Growing up in this community, I learned that strong feelings about these issues arise from both a lack of science literacy and a distrust of experts. Sarah Olson, “My Parents Raised Me to Be a Science Denier, So I Educated Myself” at Leapsmag
Our Danish friend Karsten Pultz, author of Exit Evolution, read the dramatic story above of the flight from fundamentalism and responded by publishing his own account of how he escaped science denial. It is a somewhat different story, an excerpt from his book, translated into English:
When I was 7 or 8 years old, my father told me that in the old days, people believed that God had created life on earth. But since then we had become wiser, and science had now discovered that life came about by itself. It had been evolving for millions of years, and that man, in fact, descended from monkeys.

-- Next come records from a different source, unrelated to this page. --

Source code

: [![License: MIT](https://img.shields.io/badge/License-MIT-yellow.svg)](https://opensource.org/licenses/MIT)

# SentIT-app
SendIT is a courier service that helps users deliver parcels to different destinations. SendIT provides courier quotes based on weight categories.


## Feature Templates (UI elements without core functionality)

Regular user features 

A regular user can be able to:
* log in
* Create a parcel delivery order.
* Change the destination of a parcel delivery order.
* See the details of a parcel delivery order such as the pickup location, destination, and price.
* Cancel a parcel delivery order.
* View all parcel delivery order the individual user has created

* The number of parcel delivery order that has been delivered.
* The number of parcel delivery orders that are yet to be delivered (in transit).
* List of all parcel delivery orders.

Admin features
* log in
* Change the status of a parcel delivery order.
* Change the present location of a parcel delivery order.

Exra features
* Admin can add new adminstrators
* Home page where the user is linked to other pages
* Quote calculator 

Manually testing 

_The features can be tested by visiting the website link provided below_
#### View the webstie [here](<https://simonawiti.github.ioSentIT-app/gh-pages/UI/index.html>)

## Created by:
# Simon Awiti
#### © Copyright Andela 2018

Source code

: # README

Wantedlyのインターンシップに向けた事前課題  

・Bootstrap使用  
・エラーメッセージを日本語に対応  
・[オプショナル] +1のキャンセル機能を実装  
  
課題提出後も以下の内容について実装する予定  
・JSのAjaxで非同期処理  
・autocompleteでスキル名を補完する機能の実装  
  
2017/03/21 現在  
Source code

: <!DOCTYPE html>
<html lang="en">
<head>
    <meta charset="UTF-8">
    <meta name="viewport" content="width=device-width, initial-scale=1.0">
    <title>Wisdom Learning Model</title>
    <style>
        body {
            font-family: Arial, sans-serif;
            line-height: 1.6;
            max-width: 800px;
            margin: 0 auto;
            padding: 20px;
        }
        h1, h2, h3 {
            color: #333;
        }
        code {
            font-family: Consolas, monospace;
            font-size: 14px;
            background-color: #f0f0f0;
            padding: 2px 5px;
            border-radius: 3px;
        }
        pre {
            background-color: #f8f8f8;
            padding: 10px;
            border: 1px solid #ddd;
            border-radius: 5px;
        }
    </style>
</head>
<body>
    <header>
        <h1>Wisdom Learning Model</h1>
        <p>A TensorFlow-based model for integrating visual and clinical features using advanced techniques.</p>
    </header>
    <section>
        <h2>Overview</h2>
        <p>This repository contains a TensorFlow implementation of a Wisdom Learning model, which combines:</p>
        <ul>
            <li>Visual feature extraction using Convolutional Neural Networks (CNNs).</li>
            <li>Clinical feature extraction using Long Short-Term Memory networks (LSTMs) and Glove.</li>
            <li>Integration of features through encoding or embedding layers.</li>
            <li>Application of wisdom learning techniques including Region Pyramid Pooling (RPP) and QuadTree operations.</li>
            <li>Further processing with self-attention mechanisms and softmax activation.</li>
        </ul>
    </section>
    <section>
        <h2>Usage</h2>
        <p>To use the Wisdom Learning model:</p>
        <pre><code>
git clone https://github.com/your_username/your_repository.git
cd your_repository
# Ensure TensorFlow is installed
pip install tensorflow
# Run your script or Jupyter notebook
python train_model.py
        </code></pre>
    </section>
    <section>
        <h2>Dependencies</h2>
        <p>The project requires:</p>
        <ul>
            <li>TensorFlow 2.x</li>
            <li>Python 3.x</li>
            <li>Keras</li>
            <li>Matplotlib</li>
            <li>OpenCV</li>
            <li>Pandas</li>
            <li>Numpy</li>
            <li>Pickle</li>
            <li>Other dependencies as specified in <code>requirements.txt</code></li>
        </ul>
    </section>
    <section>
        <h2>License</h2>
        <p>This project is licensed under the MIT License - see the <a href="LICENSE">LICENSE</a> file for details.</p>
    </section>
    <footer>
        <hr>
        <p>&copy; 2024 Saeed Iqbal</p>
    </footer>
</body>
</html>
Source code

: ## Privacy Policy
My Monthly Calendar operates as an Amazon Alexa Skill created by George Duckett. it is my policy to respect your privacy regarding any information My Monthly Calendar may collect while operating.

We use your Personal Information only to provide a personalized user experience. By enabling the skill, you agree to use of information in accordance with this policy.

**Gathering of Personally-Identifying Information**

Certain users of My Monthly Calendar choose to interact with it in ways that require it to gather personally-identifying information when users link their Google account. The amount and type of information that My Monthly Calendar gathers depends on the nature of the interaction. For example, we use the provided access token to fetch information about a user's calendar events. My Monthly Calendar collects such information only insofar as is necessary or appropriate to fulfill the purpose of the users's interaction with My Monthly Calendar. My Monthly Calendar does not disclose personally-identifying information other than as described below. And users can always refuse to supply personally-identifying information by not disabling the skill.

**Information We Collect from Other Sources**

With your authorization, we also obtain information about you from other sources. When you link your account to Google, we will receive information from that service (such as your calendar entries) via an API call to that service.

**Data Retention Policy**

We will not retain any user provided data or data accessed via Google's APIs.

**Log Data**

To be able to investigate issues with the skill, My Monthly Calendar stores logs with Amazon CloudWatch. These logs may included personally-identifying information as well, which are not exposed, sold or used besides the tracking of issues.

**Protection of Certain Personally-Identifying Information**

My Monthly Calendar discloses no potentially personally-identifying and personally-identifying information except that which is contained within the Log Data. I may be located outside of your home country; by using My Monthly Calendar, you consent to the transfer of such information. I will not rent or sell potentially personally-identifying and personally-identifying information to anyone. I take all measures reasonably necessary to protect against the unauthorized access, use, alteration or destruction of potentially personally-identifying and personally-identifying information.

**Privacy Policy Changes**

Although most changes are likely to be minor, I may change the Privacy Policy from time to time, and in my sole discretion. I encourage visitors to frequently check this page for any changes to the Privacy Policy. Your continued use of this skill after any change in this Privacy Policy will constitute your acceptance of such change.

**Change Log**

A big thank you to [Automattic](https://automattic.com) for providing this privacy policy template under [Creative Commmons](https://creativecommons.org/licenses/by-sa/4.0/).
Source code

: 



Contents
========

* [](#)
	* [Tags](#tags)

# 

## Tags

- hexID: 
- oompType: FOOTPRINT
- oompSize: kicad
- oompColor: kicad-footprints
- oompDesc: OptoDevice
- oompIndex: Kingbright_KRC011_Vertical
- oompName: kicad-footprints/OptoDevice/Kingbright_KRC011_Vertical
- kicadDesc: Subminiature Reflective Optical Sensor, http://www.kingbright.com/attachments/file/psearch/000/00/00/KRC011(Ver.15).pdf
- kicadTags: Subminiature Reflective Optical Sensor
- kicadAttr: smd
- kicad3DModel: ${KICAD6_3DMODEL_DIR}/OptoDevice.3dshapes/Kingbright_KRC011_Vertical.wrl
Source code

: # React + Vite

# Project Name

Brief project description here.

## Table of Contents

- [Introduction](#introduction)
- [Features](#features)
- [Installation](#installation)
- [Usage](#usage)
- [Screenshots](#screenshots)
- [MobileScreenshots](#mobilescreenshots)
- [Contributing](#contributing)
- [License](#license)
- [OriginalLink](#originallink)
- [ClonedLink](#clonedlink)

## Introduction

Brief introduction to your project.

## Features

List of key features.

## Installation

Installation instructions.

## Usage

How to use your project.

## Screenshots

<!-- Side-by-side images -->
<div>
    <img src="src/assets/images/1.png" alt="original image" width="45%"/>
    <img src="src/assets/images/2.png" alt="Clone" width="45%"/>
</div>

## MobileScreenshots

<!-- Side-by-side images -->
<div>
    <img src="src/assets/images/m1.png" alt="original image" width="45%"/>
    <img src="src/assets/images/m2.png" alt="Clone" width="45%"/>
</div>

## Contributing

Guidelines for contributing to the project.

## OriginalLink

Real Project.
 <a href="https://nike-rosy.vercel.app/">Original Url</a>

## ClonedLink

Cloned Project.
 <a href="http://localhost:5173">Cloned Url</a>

My father added that scientists only needed to find a certain fossil, the missing link between ape and man before they definitively had proven Darwin’s theory to be right. Who wouldn’t be impressed in such a situation, where Dad talks to you like you were an adult and shares with you groundbreaking scientific discoveries?
I certainly was impressed, and immediately convinced because just the similarities between humans and monkeys made clear to me that such an evolution must have taken place; it was pure logic. It very much made sense to me that science could uncover truths that mankind previously was unaware of, because, despite my young age I knew all about the technological progress that has taken place through historical time. I had trust in scientific progress, because as Richard Dawkins says; science works. So understandably I had no reason to doubt that God, creation and every single story in the Bible was nothing but myths that now had been debunked via scientific progress.
From the age of 7 until almost 40, I never encountered arguments against Darwin’s theory and I also never encountered one single person who didn’t believe in it.
Evolution became a regular subject of conversation for my father and me, and I especially remember another “fact” that he presented in my early childhood: In the near future, it will be possible to create artificial life in the laboratory. All over the world, scientists become more and more aware of how the cell works. It is just a matter of time before life can be produced artificially.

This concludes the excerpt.